Crop Circle, 2009; What is it? A blueprint for a device, a language? Nobody knows!

Might there be ‘someone/thing’, for instance God out there?

In the Clarification to Flight of the Garuda, I use the ideas of Yuval Noah Harari, who states in his book Sapiens, a short story of humankind, that everthing is imagined into being. This is from money to the gods.
Some readers of my book, mainly from religious backgrond, ask themselves if this is a peremptory truth. In fact, so they say, we cannot have an imagined God, can we?
That even god is imagined is nothing new. Spinoza said so: Deus sive natura, and also Harry Kuitert, a famous theologian of the eighties and nineties in the Netherlands has said that all stories about above come from below.

In Buddhist a creator-god does not exist, and the term ‘mind’ as organising principle is painted quite precisely: no gods in sight. In Song 10 of the Garuda the Buddha as the highest possible authority is cited, saying that all and everything is created by the mind in accordance to the label that the mind has attached, and thus manifesting.
Does this leave open that there is ‘someone/thing’ out there? My answer is positive, and my argument is as follows. The noumenon cannot be expressed in words, so cannot be contained in language. We relate to it, but this is nothing else than our feeling about it. Talking about it makes it crumble. But then, whát the noumenon is, god or something else, cannot be known exept in an imagined order, that is it is fantasy.

Many mystics have named this ‘someone/thing’ in the terms of the imagined order of their upbringing, Christianity, Sufism, Buddhism, et cetera, but what this something/one is, in the end cannot be pinpointed. It is beyond words, meditation, conduct and fulfilment.
In autopoiesis theory (Maturalna and Varela) is said that our knowledge, and in general our ability to know is bordered by our biological limitations. So there might be knowledge out there that could be known only if our biological boundaries would permit. It is my view that our biological bounderies do not permit this knowledge to pass, whether this knowledge exist or not. So in short, what this ‘someone/thing’ is, – if it is out there anyway – cannot be known.
To say that it thus not exists is a cut taken too short, but being certain what it is, is hubris, the human daredevilry, that in Greek mythology was punished by the gods.

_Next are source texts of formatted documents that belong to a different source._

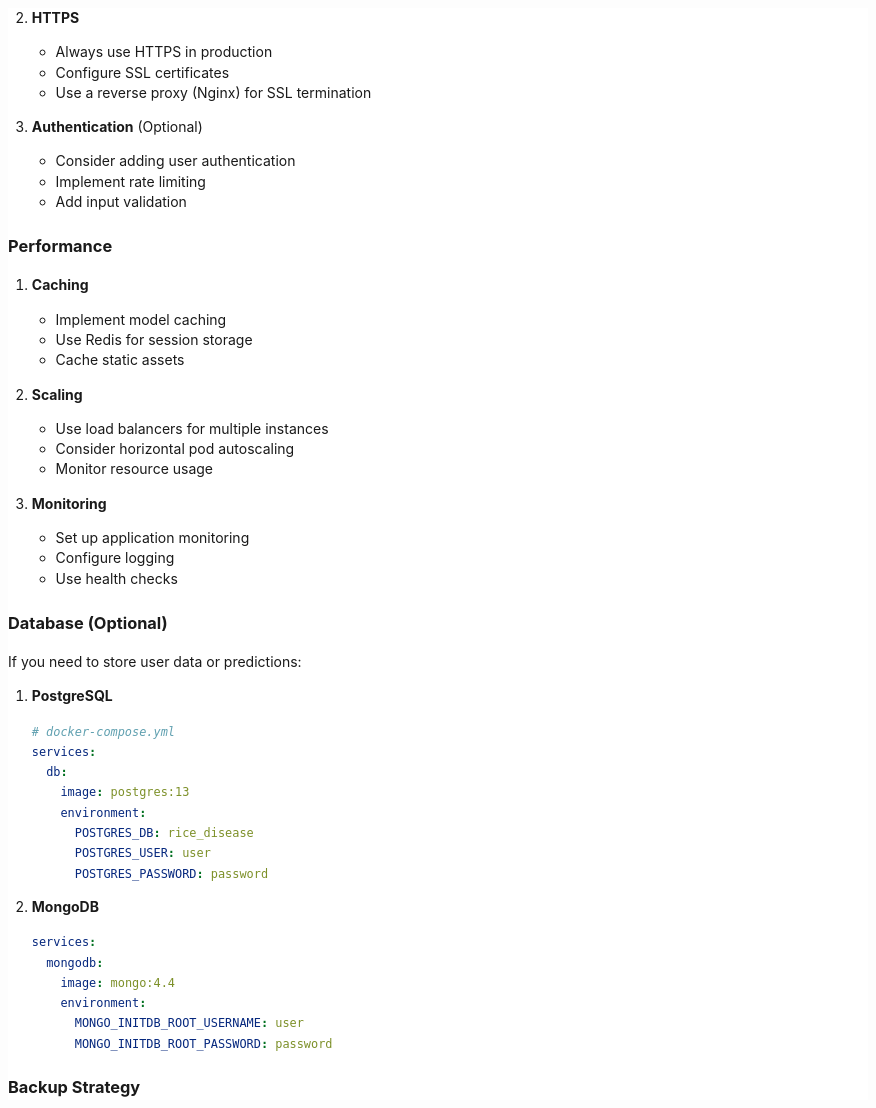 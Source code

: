 2. **HTTPS**
   - Always use HTTPS in production
   - Configure SSL certificates
   - Use a reverse proxy (Nginx) for SSL termination

3. **Authentication** (Optional)
   - Consider adding user authentication
   - Implement rate limiting
   - Add input validation

### Performance

1. **Caching**
   - Implement model caching
   - Use Redis for session storage
   - Cache static assets

2. **Scaling**
   - Use load balancers for multiple instances
   - Consider horizontal pod autoscaling
   - Monitor resource usage

3. **Monitoring**
   - Set up application monitoring
   - Configure logging
   - Use health checks

### Database (Optional)

If you need to store user data or predictions:

1. **PostgreSQL**
   ```yaml
   # docker-compose.yml
   services:
     db:
       image: postgres:13
       environment:
         POSTGRES_DB: rice_disease
         POSTGRES_USER: user
         POSTGRES_PASSWORD: password
   ```

2. **MongoDB**
   ```yaml
   services:
     mongodb:
       image: mongo:4.4
       environment:
         MONGO_INITDB_ROOT_USERNAME: user
         MONGO_INITDB_ROOT_PASSWORD: password
   ```

### Backup Strategy

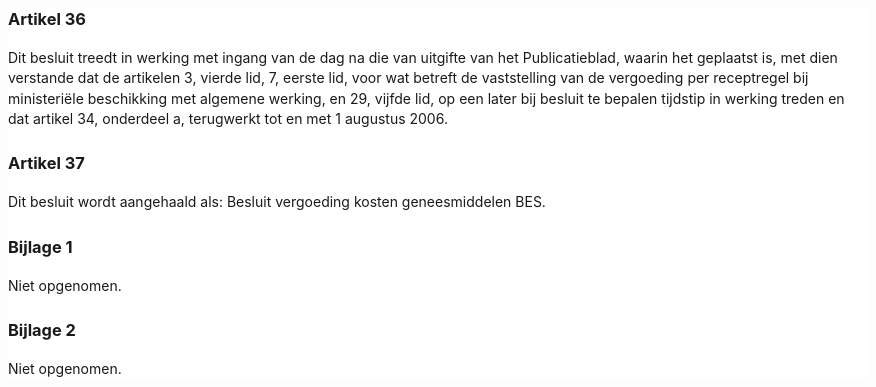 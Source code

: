 ### Artikel  36  

Dit besluit treedt in werking met ingang van de dag na die van uitgifte van het Publicatieblad, waarin het geplaatst is, met dien verstande dat de artikelen 3, vierde lid, 7, eerste lid, voor wat betreft de vaststelling van de vergoeding per receptregel bij ministeriële beschikking met algemene werking, en 29, vijfde lid, op een later bij besluit te bepalen tijdstip in werking treden en dat artikel 34, onderdeel a, terugwerkt tot en met 1 augustus 2006.  

### Artikel  37  

Dit besluit wordt aangehaald als: Besluit vergoeding kosten geneesmiddelen BES.  

### Bijlage  1  

Niet opgenomen.  

### Bijlage  2  

Niet opgenomen.  
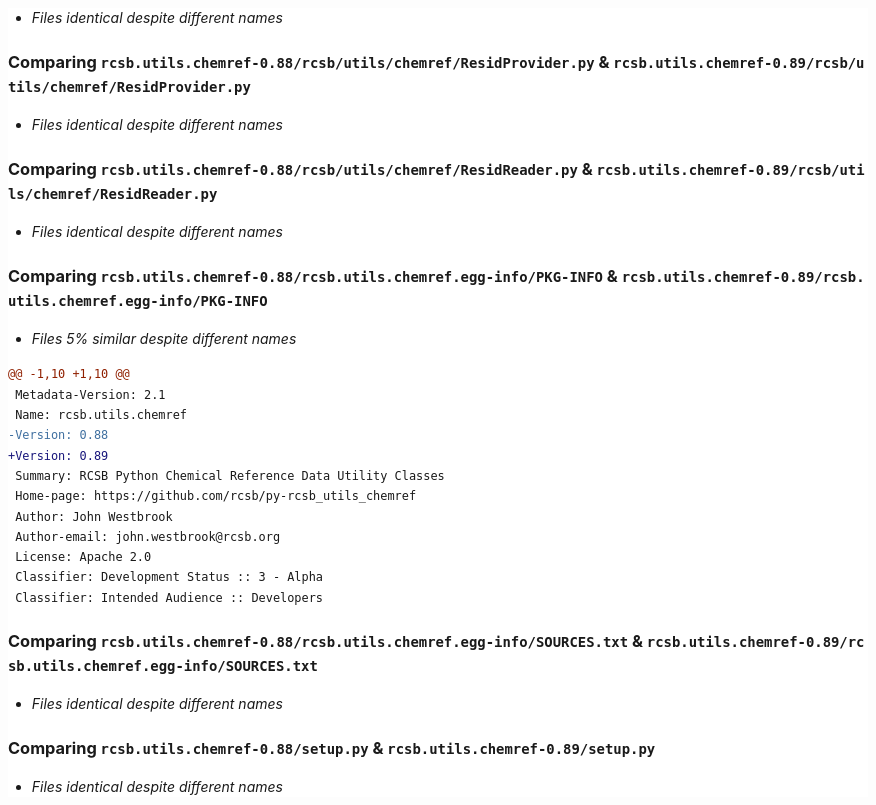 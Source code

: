  * *Files identical despite different names*

### Comparing `rcsb.utils.chemref-0.88/rcsb/utils/chemref/ResidProvider.py` & `rcsb.utils.chemref-0.89/rcsb/utils/chemref/ResidProvider.py`

 * *Files identical despite different names*

### Comparing `rcsb.utils.chemref-0.88/rcsb/utils/chemref/ResidReader.py` & `rcsb.utils.chemref-0.89/rcsb/utils/chemref/ResidReader.py`

 * *Files identical despite different names*

### Comparing `rcsb.utils.chemref-0.88/rcsb.utils.chemref.egg-info/PKG-INFO` & `rcsb.utils.chemref-0.89/rcsb.utils.chemref.egg-info/PKG-INFO`

 * *Files 5% similar despite different names*

```diff
@@ -1,10 +1,10 @@
 Metadata-Version: 2.1
 Name: rcsb.utils.chemref
-Version: 0.88
+Version: 0.89
 Summary: RCSB Python Chemical Reference Data Utility Classes
 Home-page: https://github.com/rcsb/py-rcsb_utils_chemref
 Author: John Westbrook
 Author-email: john.westbrook@rcsb.org
 License: Apache 2.0
 Classifier: Development Status :: 3 - Alpha
 Classifier: Intended Audience :: Developers
```

### Comparing `rcsb.utils.chemref-0.88/rcsb.utils.chemref.egg-info/SOURCES.txt` & `rcsb.utils.chemref-0.89/rcsb.utils.chemref.egg-info/SOURCES.txt`

 * *Files identical despite different names*

### Comparing `rcsb.utils.chemref-0.88/setup.py` & `rcsb.utils.chemref-0.89/setup.py`

 * *Files identical despite different names*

This leaves open an ontological existence of ‘someone/thing’, being it god or something else, but so inexpressibly open that it is outside of our possibility of gaining knowledge of. As our biology is the basis and forms the borders of what we can know, we can definitely conclude that we cannot know, because we do not know. And because we do not know it is not fitting to judge, let alone to appeal to it, because this would be exactly the filling in that happens in the imagined orders.

To conclude: I think it possible that god or some organising principle exists out there, but that we cannot have knowledge about it. On the other hand the absence of knowledge of this kind makes us free. After all, we cannot take into account something we cannot know about, and so being it impossible to act upon it, we are released from all responsibility to do so.

I am very happy with this.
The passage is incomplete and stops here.